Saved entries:

*-*-*

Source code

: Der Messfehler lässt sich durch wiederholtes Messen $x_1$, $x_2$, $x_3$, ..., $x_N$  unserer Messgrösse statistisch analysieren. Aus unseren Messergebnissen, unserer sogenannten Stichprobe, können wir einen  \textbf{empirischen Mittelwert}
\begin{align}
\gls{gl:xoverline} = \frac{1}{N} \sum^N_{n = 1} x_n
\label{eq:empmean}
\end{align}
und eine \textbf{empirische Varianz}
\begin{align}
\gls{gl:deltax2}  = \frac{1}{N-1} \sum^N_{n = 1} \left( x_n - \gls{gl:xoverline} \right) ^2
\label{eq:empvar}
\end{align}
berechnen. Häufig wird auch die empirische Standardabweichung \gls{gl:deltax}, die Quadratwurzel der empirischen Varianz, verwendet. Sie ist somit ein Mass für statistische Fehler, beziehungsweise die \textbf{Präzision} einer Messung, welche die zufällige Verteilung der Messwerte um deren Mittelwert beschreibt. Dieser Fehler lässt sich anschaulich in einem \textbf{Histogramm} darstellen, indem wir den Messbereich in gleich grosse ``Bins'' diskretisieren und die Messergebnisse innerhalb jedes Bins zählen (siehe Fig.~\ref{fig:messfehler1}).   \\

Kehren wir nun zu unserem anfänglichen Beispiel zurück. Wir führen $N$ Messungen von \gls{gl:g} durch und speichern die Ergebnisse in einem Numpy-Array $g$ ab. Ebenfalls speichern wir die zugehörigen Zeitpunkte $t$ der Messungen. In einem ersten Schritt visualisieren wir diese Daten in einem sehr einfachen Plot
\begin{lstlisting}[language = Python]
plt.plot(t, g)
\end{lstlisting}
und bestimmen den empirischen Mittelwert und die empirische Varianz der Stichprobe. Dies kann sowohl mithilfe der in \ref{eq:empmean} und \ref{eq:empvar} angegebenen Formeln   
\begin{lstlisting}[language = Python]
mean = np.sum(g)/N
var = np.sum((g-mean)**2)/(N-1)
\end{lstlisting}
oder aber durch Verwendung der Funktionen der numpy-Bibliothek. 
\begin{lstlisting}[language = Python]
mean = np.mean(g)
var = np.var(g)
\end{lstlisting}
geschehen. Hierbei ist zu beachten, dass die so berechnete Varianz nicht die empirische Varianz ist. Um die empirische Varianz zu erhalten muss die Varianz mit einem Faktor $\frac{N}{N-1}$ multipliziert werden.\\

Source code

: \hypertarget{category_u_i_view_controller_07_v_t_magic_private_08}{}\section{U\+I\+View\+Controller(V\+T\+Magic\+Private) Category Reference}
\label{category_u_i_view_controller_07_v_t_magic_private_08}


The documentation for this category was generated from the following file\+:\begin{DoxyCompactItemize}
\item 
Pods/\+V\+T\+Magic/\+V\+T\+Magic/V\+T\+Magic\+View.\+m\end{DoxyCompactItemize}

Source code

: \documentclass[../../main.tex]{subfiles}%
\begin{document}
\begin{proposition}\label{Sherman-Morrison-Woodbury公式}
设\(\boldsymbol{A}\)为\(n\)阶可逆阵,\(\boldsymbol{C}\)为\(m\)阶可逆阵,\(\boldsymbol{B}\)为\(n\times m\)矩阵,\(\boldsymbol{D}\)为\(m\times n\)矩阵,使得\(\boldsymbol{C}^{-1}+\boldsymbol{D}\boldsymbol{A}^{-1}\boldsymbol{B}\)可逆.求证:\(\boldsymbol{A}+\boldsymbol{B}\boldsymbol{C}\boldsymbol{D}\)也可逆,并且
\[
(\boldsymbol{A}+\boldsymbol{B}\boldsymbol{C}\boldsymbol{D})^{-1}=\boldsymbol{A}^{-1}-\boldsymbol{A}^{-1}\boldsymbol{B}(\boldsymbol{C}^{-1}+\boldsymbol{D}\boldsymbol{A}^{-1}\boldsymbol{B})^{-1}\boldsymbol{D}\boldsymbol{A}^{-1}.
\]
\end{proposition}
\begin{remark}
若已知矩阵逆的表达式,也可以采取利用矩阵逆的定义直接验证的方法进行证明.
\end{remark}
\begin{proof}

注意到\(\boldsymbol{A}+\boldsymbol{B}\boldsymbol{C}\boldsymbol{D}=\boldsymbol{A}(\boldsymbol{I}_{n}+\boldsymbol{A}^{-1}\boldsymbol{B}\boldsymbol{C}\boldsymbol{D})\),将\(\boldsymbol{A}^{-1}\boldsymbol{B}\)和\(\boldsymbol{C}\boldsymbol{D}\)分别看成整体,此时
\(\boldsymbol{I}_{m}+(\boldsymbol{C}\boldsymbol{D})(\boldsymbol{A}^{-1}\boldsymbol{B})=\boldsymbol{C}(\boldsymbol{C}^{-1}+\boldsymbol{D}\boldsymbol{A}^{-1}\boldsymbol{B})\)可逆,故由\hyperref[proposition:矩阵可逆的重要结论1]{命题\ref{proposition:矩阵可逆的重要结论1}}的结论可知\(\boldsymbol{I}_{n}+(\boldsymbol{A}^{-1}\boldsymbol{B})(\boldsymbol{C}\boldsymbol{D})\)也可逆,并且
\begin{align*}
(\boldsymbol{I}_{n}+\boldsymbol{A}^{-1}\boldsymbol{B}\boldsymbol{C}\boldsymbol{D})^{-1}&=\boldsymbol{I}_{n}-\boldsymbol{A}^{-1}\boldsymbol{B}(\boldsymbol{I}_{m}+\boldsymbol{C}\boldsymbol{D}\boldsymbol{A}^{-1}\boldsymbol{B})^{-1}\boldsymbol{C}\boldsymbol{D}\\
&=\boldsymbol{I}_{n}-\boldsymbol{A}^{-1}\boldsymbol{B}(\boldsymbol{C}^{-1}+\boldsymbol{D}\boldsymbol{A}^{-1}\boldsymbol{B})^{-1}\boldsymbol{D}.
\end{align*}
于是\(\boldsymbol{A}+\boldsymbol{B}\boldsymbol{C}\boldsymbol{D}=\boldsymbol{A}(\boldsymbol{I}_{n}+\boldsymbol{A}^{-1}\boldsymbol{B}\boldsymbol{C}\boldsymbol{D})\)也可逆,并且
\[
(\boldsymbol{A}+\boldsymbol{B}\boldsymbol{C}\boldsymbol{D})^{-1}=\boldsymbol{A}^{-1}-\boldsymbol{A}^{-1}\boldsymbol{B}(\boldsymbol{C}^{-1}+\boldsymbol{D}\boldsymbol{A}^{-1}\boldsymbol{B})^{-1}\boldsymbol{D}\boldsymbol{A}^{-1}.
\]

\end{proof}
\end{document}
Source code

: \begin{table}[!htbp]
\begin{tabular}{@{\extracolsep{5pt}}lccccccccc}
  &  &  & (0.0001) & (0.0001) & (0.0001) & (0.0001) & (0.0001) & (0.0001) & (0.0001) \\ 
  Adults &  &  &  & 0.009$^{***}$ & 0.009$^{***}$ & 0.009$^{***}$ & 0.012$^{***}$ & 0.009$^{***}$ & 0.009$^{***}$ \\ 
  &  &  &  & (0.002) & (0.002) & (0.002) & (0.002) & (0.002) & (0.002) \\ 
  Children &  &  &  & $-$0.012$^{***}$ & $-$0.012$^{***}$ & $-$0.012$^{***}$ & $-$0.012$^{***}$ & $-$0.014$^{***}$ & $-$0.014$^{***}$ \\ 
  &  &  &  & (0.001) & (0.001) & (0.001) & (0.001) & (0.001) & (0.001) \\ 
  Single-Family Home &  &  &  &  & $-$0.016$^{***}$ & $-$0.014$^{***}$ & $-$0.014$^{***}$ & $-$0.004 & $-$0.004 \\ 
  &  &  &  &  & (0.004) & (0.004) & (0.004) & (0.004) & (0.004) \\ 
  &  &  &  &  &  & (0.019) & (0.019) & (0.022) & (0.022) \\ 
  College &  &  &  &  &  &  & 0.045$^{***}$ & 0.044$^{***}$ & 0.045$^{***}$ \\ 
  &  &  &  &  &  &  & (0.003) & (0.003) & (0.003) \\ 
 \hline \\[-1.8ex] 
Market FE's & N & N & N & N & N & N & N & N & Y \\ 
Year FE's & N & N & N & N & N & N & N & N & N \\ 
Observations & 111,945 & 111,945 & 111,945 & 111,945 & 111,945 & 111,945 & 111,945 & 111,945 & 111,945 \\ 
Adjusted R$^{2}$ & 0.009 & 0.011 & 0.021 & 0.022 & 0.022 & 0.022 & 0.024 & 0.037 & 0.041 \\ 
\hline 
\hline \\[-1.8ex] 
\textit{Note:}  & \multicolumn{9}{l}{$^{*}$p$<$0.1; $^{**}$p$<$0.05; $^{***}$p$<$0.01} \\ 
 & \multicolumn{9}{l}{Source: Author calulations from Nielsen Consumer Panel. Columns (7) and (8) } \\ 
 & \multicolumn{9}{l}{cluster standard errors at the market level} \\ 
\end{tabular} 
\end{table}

*-*-*

PROBLEM STATEMENT - Stopping at the line containing "Kehren wir nun", please repeat exactly every line from the very start of the entries, that line included, and nothing more.

RESPONSE -
Source code

: Der Messfehler lässt sich durch wiederholtes Messen $x_1$, $x_2$, $x_3$, ..., $x_N$  unserer Messgrösse statistisch analysieren. Aus unseren Messergebnissen, unserer sogenannten Stichprobe, können wir einen  \textbf{empirischen Mittelwert}
\begin{align}
\gls{gl:xoverline} = \frac{1}{N} \sum^N_{n = 1} x_n
\label{eq:empmean}
\end{align}
und eine \textbf{empirische Varianz}
\begin{align}
\gls{gl:deltax2}  = \frac{1}{N-1} \sum^N_{n = 1} \left( x_n - \gls{gl:xoverline} \right) ^2
\label{eq:empvar}
\end{align}
berechnen. Häufig wird auch die empirische Standardabweichung \gls{gl:deltax}, die Quadratwurzel der empirischen Varianz, verwendet. Sie ist somit ein Mass für statistische Fehler, beziehungsweise die \textbf{Präzision} einer Messung, welche die zufällige Verteilung der Messwerte um deren Mittelwert beschreibt. Dieser Fehler lässt sich anschaulich in einem \textbf{Histogramm} darstellen, indem wir den Messbereich in gleich grosse ``Bins'' diskretisieren und die Messergebnisse innerhalb jedes Bins zählen (siehe Fig.~\ref{fig:messfehler1}).   \\

Kehren wir nun zu unserem anfänglichen Beispiel zurück. Wir führen $N$ Messungen von \gls{gl:g} durch und speichern die Ergebnisse in einem Numpy-Array $g$ ab. Ebenfalls speichern wir die zugehörigen Zeitpunkte $t$ der Messungen. In einem ersten Schritt visualisieren wir diese Daten in einem sehr einfachen Plot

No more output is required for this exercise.